I’m seeing more and more documents in which federal agencies, consultants, and other participants in Section 106 review – even ostensible experts like State Historic Preservation Officers (SHPOs) – refer to finding something eligible for the National Register of Historic Places (NRHP) as a “designation.” Apparently they think that the eligibility determination process – and even the more flexible process of considering something eligible under 36 CFR §800.4(c)(2), involves somebody formally designating something as something. I’ve even seen “designation” used in the context of recognizing a place as a traditional cultural place (TCP).
This is nuts.
Why? Well, for one thing it’s not consistent with the regulations. But if that’s too bureaucratic or legalistic for you, there’s this: it confers some sort of god-like status on whoever’s supposed to do the “designating” – usually a federal agency, an SHPO, or the Keeper of the NRHP. They don’t just figure out that a place is eligible, they make it so.
Why is that a problem? Well, if you’re a tribe or a local group that values a place, you might just have reason to object to some fancy-pants government agency having such power over how your special place is regarded. But more practically, there’s this:
If an agency or SHPO or Keeper of the NRHP has the discretion to make a place eligible, they also have the discretion to make it not so. Apply enough political pressure to the SHPO or the agency official or the Keeper and that place that’s in the way of your project can simply stop being historic.

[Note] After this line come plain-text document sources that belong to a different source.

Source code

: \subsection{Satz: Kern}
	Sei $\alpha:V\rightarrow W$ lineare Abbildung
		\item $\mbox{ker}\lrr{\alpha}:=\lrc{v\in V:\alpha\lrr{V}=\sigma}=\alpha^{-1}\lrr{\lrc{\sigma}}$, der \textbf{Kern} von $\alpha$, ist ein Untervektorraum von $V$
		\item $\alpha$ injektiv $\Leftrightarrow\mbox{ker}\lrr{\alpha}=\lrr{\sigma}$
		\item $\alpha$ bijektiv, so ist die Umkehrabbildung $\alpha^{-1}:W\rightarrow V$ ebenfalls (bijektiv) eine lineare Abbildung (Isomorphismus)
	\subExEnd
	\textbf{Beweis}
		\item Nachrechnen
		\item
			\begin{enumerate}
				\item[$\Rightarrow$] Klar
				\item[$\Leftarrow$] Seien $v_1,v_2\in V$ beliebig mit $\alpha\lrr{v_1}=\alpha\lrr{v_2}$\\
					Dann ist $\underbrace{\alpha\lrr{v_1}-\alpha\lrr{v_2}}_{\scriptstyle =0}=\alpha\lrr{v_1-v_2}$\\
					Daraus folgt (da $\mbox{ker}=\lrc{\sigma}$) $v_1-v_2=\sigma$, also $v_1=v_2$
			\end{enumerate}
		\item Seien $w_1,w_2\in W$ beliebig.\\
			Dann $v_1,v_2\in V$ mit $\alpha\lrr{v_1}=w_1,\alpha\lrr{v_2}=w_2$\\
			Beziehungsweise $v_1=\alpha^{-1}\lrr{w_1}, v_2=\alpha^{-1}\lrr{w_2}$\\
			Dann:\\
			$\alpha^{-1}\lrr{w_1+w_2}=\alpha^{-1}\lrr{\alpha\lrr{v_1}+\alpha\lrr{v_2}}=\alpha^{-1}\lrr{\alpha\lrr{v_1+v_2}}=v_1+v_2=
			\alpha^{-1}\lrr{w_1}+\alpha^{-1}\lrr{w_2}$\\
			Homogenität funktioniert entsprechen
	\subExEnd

Why an SHPO would want to expose himself or herself to this kind of pressure is more than I can imagine, but that’s what they’re asking for when they teach people that an eligibility determination is a “designation” for which they’re responsible.
Look, a determination of eligibility is like a medical doctor’s diagnosis. When a doctor diagnoses you with gonorrhea, she’s not giving you gonorrhea, she’s saying that your symptoms meet the criteria that she’s learned indicate that you have the disease. In just the same way, when an agency official or SHPO or the Keeper “determines eligibility,” they don’t make the property eligible; they say that its characteristics – vis-à-vis the NRHP Criteria at 36 CFR §60.4 – persuade them that it is eligible.

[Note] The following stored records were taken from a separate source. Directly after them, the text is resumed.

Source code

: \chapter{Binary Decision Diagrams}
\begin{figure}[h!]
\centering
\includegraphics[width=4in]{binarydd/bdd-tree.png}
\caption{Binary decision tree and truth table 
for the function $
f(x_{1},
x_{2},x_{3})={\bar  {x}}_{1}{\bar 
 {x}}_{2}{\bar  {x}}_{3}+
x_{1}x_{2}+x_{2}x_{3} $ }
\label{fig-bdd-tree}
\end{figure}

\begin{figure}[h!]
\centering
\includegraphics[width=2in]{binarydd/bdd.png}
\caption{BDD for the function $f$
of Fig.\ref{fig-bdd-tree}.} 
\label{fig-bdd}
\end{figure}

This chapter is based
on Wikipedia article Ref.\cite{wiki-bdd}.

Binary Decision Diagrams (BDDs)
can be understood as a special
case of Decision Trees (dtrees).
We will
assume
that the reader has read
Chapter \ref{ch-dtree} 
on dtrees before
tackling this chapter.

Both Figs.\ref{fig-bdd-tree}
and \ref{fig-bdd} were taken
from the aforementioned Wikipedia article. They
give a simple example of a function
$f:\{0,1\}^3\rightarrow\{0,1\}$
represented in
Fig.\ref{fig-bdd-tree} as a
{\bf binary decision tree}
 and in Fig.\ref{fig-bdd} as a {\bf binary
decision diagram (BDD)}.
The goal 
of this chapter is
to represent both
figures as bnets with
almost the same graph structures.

And just as the doctor can’t cure you of the clap just by saying you don’t have it, neither can the SHPO or agency or Keeper make your place not eligible just by un-determining it. They have to be able to show that the place really doesn’t meet the Criteria after all. That’s an important protection both for historic places and for those who make determinations.

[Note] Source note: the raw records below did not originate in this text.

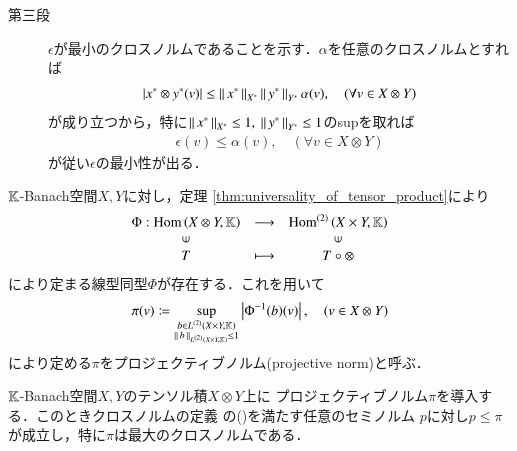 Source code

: \begin{prf}
\begin{description}
			\item[第三段]
				$\epsilon$が最小のクロスノルムであることを示す．$\alpha$を任意のクロスノルムとすれば
				\begin{align}
					\left| x^* \otimes y^* (v) \right| \leq \Norm{x^*}{X^*} \Norm{y^*}{Y^*} \alpha(v),
					\quad (\forall v \in X \otimes Y)
				\end{align}
				が成り立つから，特に$\Norm{x^*}{X^*} \leq 1,\ \Norm{y^*}{Y^*} \leq 1$のsupを取れば
				\begin{align}
					\epsilon(v) \leq \alpha(v),
					\quad (\forall v \in X \otimes Y)
				\end{align}
				が従い$\epsilon$の最小性が出る．
				\QED
		\end{description}
	\end{prf}
	
	\begin{screen}
		\begin{dfn}[プロジェクティブノルム]
			$\K$-Banach空間$X,Y$に対し，定理
			\ref{thm:universality_of_tensor_product}により
			\begin{align}
				\begin{array}{ccc}
					\Phi:\Hom{X \otimes Y}{\K} & \longrightarrow & \Ln{X \times Y}{\K}{2} \\
					\rotatebox{90}{$\in$} & & \rotatebox{90}{$\in$} \\
					T & \longmapsto & T \circ \otimes
					\label{eq:dfn_projective_norm_isomorphism}
				\end{array}
			\end{align}
			により定まる線型同型$\Phi$が存在する．これを用いて
			\begin{align}
				\pi(v) \coloneqq
				\sup{\substack{b \in \ContLn{X \times Y}{\K}{2} \\ \Norm{b}{\ContLn{X \times Y}{\K}{2}} \leq 1}}{\left| \Phi^{-1}(b)(v) \right|},
				\quad (v \in X \otimes Y)
			\end{align}
			により定める$\pi$をプロジェクティブノルム(projective norm)と呼ぶ．
		\end{dfn}
	\end{screen}
	
	\begin{screen}
		\begin{thm}[プロジェクティブノルムは最大のクロスノルム]
		\label{thm:projective_norm_is_maximum_cross_norm}
			$\K$-Banach空間$X,Y$のテンソル積$X \otimes Y$上に
			プロジェクティブノルム$\pi$を導入する．このときクロスノルムの定義
			の()を満たす任意のセミノルム
			$p$に対し$p \leq \pi$が成立し，特に$\pi$は最大のクロスノルムである．
		\end{thm}
	\end{screen}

On the other hand, the eligibility determination process is realistically flexible; it’s for use in the real world where things do change. So while a real “designation” – such as that involved in actually listing something in the NRHP – is pretty much forever, what we diagnose as eligible today may be diagnosed as not eligible in ten years, or vice versa. There are very good reasons for this flexibility; as the Section 106 regulations put it at 36 CFR §800.4(c)(1):
The passage of time, changing perceptions of significance, or incomplete prior evaluations may require the agency official to reevaluate properties previously determined eligible or ineligible.
Again, it’s like a diagnosis. Last year you were in good health; this year you’re not. Last year you were sick; this year you’ve gotten well. Last year we didn’t know how to recognize bilateral whatsamalady, now we can and boy, you’ve really got it. In the same way, last year it hadn’t occurred to anyone that traditional cultural marigolds might be eligible for the NRHP, but now we’re convinced that they meet Criterion C. That’s life; change happens.
So for heaven’s sake – or for the sake of historic properties, or that of your own job security – please stop mixing eligibility determinations up with “designation.” Something’s designated when it’s placed on the NRHP or some equivalent formal list; when it’s determined eligible it’s simply found to meet one or more of the NRHP criteria.
 “If the agency official determines any of the National Register criteria are met and the SHPO/THPO agrees, the property shall be considered eligible for the National Register for section 106 purposes.”